LC1: A Single Sample

set.seed(76)
sample_50 <- resample(profiles$height, size=50, replace = FALSE)

LC2: A 95% CI

xbar <- mean(sample_50)
s <- sd(sample_50)
n <- length(sample_50)
c(xbar, s, n)
## [1] 68.340000  4.688719 50.000000
c(xbar -2*s/sqrt(n), xbar +2*s/sqrt(n))
## [1] 67.01383 69.66617

Our 95% CI is \[ \left(\overline{x} - 2 SE, \overline{x} + 2 SE\right) =\left(\overline{x} - 2 \frac{s}{\sqrt{n}}, \overline{x} + 2 \frac{s}{\sqrt{n}}\right) = \left(67.01, 69.67\right) \]

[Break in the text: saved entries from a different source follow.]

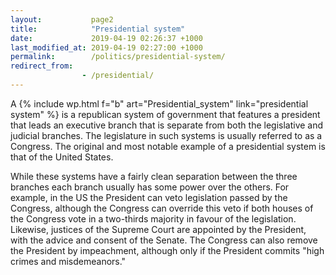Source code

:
 ```yaml
---
layout:           page2
title:            "Presidential system"
date:             2019-04-19 02:26:37 +1000
last_modified_at: 2019-04-19 02:27:00 +1000
permalink:        /politics/presidential-system/
redirect_from:
                - /presidential/
---
```


A {% include wp.html f="b" art="Presidential_system" link="presidential system" %} is a republican system of government that features a president that leads an executive branch that is separate from both the legislative and judicial branches. The legislature in such systems is usually referred to as a Congress. The original and most notable example of a presidential system is that of the United States. 

While these systems have a fairly clean separation between the three branches each branch usually has some power over the others. For example, in the US the President can veto legislation passed by the Congress, although the Congress can override this veto if both houses of the Congress vote in a two-thirds majority in favour of the legislation. Likewise, justices of the Supreme Court are appointed by the President, with the advice and consent of the Senate. The Congress can also remove the President by impeachment, although only if the President commits "high crimes and misdemeanors."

Long-Run Performance of CI

Back to theoretical/rhetorical land Let’s repeat the following procedure 100 times:

  1. Take a sample of size \(n=50\)
  2. Compute the 95% CI based on \(\overline{x}\), \(s\), \(\sqrt{n}\)
  3. See if we caught the fish

Here are the (random) results:

Our net missed the fish 3 times! On average, it will miss it 5% of the time.

Correct Interpretation of Original CI

So the correct interpretation of our original 95% confidence interval (67.01, 69.67)

  • IS: the procedure that generated the CI (67.01, 69.67) is 95% reliable. i.e. 95% of the time it will get it right
  • IS NOT: the probability that (67.01, 69.67) contains the true mean height is 95%.
    i.e. the probability is either 1 or 0: either is does or doesn’t.